Presentation will summarize available knowledge on the performance of industry environmental self-governance programs and institutions across several industries, and identify the conditions under which these efforts do or do not improve environmental performance in those industries.

Assessing the Potential for Self-Regulation in the Shale Gas Industry
Presenter: Jennifer Nash, Harvard University

This presentation will consider what self-regulatory strategies are appropriate given the nature of the fracking "industry" and its risks. It will begin by characterizing the "industry" engaged in activities related to fracking, focusing primarily on firms working in Pennsylvania: the types of businesses engaged and their characteristics in terms of size, sector, public profile, trade association affiliation, etc. For some actors in the industry, especially some of the smaller companies not directly engaged in drilling, self-regulation poses distinct challenges. It will consider the relative potential of strategies such as industry codes of practice and supply chain sourcing standards in encouraging companies to adhere to best practices.

9:15 Open discussion

9:45 Coffee Break

10:00 The Potential for Risk Governance through Organizational Safety Culture
Presenter: Nancy Leveson, Massachusetts Institute of Technology PPT

Discussants: Jennifer Howard-Grenville, University of Oregon

Donald C. Winter, University of Michigan

Presentation will address organizational factors affecting the “safety culture” of industrial organizations (including the “culture” surrounding environmental and public health performance), the effects of industry structure and regulatory environment on safety culture, and lessons from efforts to analyze accident precursors in industrial systems. It will conclude by offering thoughts about the potential and challenges of developing and maintaining a strong safety culture across the entities involved in developing shale gas resources and in monitoring and regulating development.

10:45 Open discussion

11:15 Public and Stakeholder Participation for Managing and Reducing Risks
Presenter: Warner North, Northworks, Inc.

Discussant: Patrick Field, Consensus Building Institute, Boston, MA

Presentation will briefly review the results of major relevant research, including the syntheses in the NRC reports Understanding Risk: Informing Decisions in a Democratic Society (1996) and Public Participation in Environmental Assessment and Decision Making (2008), noting the principles identified there for public engagement in assessing and managing risks, particularly for emerging technologies.

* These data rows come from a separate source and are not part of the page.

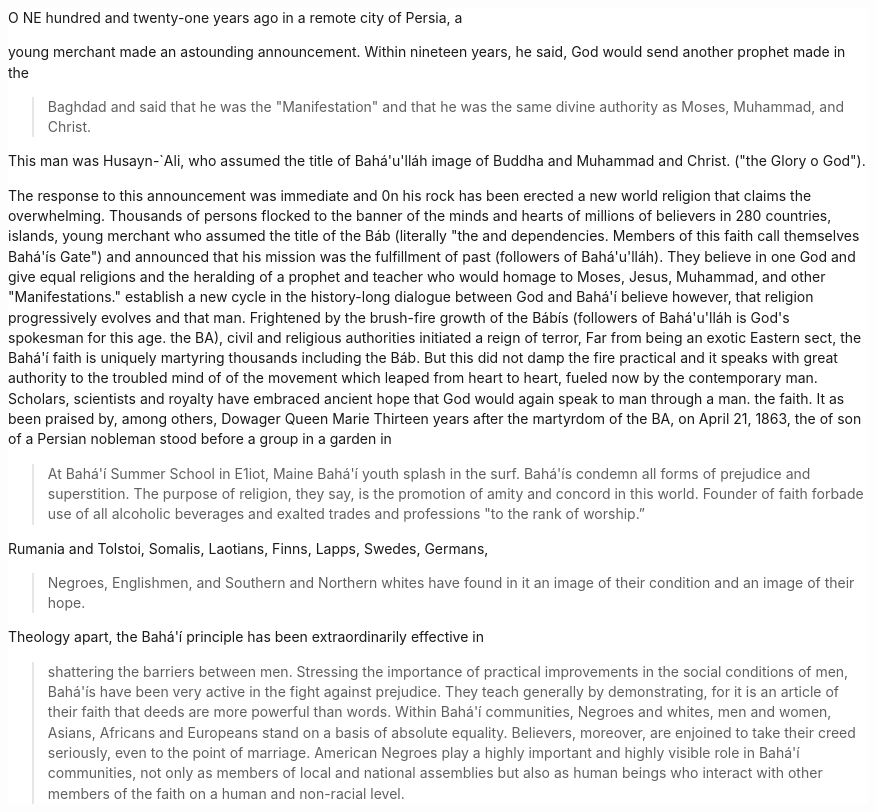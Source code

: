 O   NE hundred and twenty-one years ago in a remote city of Persia, a

young merchant made an astounding announcement. Within
nineteen years, he said, God would send another prophet made in the

> Baghdad and said that he was the "Manifestation" and that he was the
same divine authority as Moses, Muhammad, and Christ.

This man was Husayn-`Ali, who assumed the title of Bahá'u'lláh
image of Buddha and Muhammad and Christ.                                      ("the Glory o God").

The response to this announcement was immediate and                           0n his rock has been erected a new world religion that claims the
overwhelming. Thousands of persons flocked to the banner of the               minds and hearts of millions of believers in 280 countries, islands,
young merchant who assumed the title of the Báb (literally "the               and dependencies. Members of this faith call themselves Bahá'ís
Gate") and announced that his mission was the fulfillment of past             (followers of Bahá'u'lláh). They believe in one God and give equal
religions and the heralding of a prophet and teacher who would                homage to Moses, Jesus, Muhammad, and other "Manifestations."
establish a new cycle in the history-long dialogue between God and            Bahá'í believe however, that religion progressively evolves and that
man. Frightened by the brush-fire growth of the Bábís (followers of           Bahá'u'lláh is God's spokesman for this age.
the BA), civil and religious authorities initiated a reign of terror,            Far from being an exotic Eastern sect, the Bahá'í faith is uniquely
martyring thousands including the Báb. But this did not damp the fire         practical and it speaks with great authority to the troubled mind of
of the movement which leaped from heart to heart, fueled now by the           contemporary man. Scholars, scientists and royalty have embraced
ancient hope that God would again speak to man through a man.                 the faith. It as been praised by, among others, Dowager Queen Marie
Thirteen years after the martyrdom of the BA, on April 21, 1863, the          of
son of a Persian nobleman stood before a group in a garden in

> At Bahá'í Summer School in E1iot, Maine Bahá'í youth splash in the surf. Bahá'ís condemn all forms of prejudice and superstition.
> The purpose of religion, they say, is the promotion of amity and concord in this world. Founder of faith forbade use of all alcoholic
beverages and exalted trades and professions "to the rank of worship.”

Rumania and Tolstoi, Somalis, Laotians, Finns, Lapps, Swedes, Germans,
> Negroes, Englishmen, and Southern and Northern whites have found in it an
image of their condition and an image of their hope.

Theology apart, the Bahá'í principle has been extraordinarily effective in
> shattering the barriers between men. Stressing the importance of practical
> improvements in the social conditions of men, Bahá'ís have been very active in
> the fight against prejudice. They teach generally by demonstrating, for it is an
> article of their faith that deeds are more powerful than words. Within Bahá'í
> communities, Negroes and whites, men and women, Asians, Africans and
> Europeans stand on a basis of absolute equality. Believers, moreover, are
> enjoined to take their creed seriously, even to the point of marriage. American
> Negroes play a highly important and highly visible role in Bahá'í communities,
> not only as members of local and national assemblies but also as human beings
who interact with other members of the faith on a human and non-racial level.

It will offer thoughts about how these insights might be applied to the shale gas industry, including how public engagement may need to vary depending on the risks to be managed and the activities and actors that generate them.

11:50 Open discussion

12:15 Lunch (on your own)

Moderator: Committee Member

These presentations and discussions will examine two efforts that have recently emerged to address the risk governance challenges associated with shale gas development. They will consider the governance challenges these new approaches were created to meet, the expected benefits, and the difficulties they may face.

1:15 A Public-Private Partnership:
The Center for Sustainable Shale Development
Presenter: Andrew Place, Center for Sustainable Shale Development, Pittsburgh, Pennsylvania PPT

1:35 Comprehensive Development Plans:
The Maryland Comprehensive Development Plan Process
Presenters: Brigid Kenney, Maryland Department of the Environment

Christine Conn, Maryland Department of Natural Resources

1:55 Discussants: Kate Sinding, Natural Resources Defense Council

Mark Boling, Southwestern Energy, Houston, Texas

2:15 Open discussion

2:45 Coffee Break

Moderator: Mitchell Small

Speakers will present ideas, informed by the workshop, about possible ways to address key governance challenges.
Kate Sinding, Natural Resources Defense Council

Mark Boling, Southwestern Energy, Houston, Texas

Bernard Goldstein, University of Pittsburgh

Susan Tierney, Analysis Group, Boston MA

4:00 Open discussion of ideas presented and presentation of additional ideas.